/---
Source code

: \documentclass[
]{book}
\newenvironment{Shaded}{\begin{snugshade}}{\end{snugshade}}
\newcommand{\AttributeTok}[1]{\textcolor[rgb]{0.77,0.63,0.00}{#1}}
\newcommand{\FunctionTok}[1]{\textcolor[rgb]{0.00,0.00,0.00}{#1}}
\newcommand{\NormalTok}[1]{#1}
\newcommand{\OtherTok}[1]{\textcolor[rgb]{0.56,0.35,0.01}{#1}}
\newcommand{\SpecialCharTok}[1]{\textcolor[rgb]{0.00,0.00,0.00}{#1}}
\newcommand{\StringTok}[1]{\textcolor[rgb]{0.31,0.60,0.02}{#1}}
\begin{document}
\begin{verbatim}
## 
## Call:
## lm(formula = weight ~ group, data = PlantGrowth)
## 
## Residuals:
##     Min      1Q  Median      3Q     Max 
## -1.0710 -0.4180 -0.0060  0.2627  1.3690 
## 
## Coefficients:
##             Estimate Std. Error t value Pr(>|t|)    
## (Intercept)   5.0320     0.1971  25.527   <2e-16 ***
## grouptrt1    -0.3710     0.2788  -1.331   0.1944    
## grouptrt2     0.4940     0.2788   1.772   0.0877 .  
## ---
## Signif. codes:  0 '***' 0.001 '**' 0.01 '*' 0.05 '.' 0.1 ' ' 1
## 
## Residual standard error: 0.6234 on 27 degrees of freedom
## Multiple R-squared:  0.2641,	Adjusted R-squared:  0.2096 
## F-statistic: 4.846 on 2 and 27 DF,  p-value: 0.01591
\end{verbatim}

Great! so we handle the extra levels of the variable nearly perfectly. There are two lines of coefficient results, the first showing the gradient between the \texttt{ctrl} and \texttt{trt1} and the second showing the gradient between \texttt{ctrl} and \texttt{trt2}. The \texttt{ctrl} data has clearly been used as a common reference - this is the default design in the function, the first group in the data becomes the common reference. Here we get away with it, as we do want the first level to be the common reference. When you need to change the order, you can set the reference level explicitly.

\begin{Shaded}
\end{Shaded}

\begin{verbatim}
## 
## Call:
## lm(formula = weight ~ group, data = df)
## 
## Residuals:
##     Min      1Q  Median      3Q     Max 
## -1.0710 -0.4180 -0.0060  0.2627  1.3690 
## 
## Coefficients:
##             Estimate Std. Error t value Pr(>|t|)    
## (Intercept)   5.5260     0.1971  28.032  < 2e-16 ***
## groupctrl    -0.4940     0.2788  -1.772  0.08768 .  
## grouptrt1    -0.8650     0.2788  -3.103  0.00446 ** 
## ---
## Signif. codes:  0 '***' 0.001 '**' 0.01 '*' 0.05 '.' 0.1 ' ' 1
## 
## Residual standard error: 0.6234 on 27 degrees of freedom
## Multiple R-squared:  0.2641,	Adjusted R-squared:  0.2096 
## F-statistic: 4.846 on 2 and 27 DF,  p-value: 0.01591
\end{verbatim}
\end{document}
\---
» Task brief:
Write the material out once more, exactly.

» Output:
Source code

: \documentclass[
]{book}
\newenvironment{Shaded}{\begin{snugshade}}{\end{snugshade}}
\newcommand{\AttributeTok}[1]{\textcolor[rgb]{0.77,0.63,0.00}{#1}}
\newcommand{\FunctionTok}[1]{\textcolor[rgb]{0.00,0.00,0.00}{#1}}
\newcommand{\NormalTok}[1]{#1}
\newcommand{\OtherTok}[1]{\textcolor[rgb]{0.56,0.35,0.01}{#1}}
\newcommand{\SpecialCharTok}[1]{\textcolor[rgb]{0.00,0.00,0.00}{#1}}
\newcommand{\StringTok}[1]{\textcolor[rgb]{0.31,0.60,0.02}{#1}}
\begin{document}
\begin{verbatim}
## 
## Call:
## lm(formula = weight ~ group, data = PlantGrowth)
## 
## Residuals:
##     Min      1Q  Median      3Q     Max 
## -1.0710 -0.4180 -0.0060  0.2627  1.3690 
## 
## Coefficients:
##             Estimate Std. Error t value Pr(>|t|)    
## (Intercept)   5.0320     0.1971  25.527   <2e-16 ***
## grouptrt1    -0.3710     0.2788  -1.331   0.1944    
## grouptrt2     0.4940     0.2788   1.772   0.0877 .  
## ---
## Signif. codes:  0 '***' 0.001 '**' 0.01 '*' 0.05 '.' 0.1 ' ' 1
## 
## Residual standard error: 0.6234 on 27 degrees of freedom
## Multiple R-squared:  0.2641,	Adjusted R-squared:  0.2096 
## F-statistic: 4.846 on 2 and 27 DF,  p-value: 0.01591
\end{verbatim}

Great! so we handle the extra levels of the variable nearly perfectly. There are two lines of coefficient results, the first showing the gradient between the \texttt{ctrl} and \texttt{trt1} and the second showing the gradient between \texttt{ctrl} and \texttt{trt2}. The \texttt{ctrl} data has clearly been used as a common reference - this is the default design in the function, the first group in the data becomes the common reference. Here we get away with it, as we do want the first level to be the common reference. When you need to change the order, you can set the reference level explicitly.

\begin{Shaded}
\end{Shaded}

\begin{verbatim}
## 
## Call:
## lm(formula = weight ~ group, data = df)
## 
## Residuals:
##     Min      1Q  Median      3Q     Max 
## -1.0710 -0.4180 -0.0060  0.2627  1.3690 
## 
## Coefficients:
##             Estimate Std. Error t value Pr(>|t|)    
## (Intercept)   5.5260     0.1971  28.032  < 2e-16 ***
## groupctrl    -0.4940     0.2788  -1.772  0.08768 .  
## grouptrt1    -0.8650     0.2788  -3.103  0.00446 ** 
## ---
## Signif. codes:  0 '***' 0.001 '**' 0.01 '*' 0.05 '.' 0.1 ' ' 1
## 
## Residual standard error: 0.6234 on 27 degrees of freedom
## Multiple R-squared:  0.2641,	Adjusted R-squared:  0.2096 
## F-statistic: 4.846 on 2 and 27 DF,  p-value: 0.01591
\end{verbatim}
\end{document}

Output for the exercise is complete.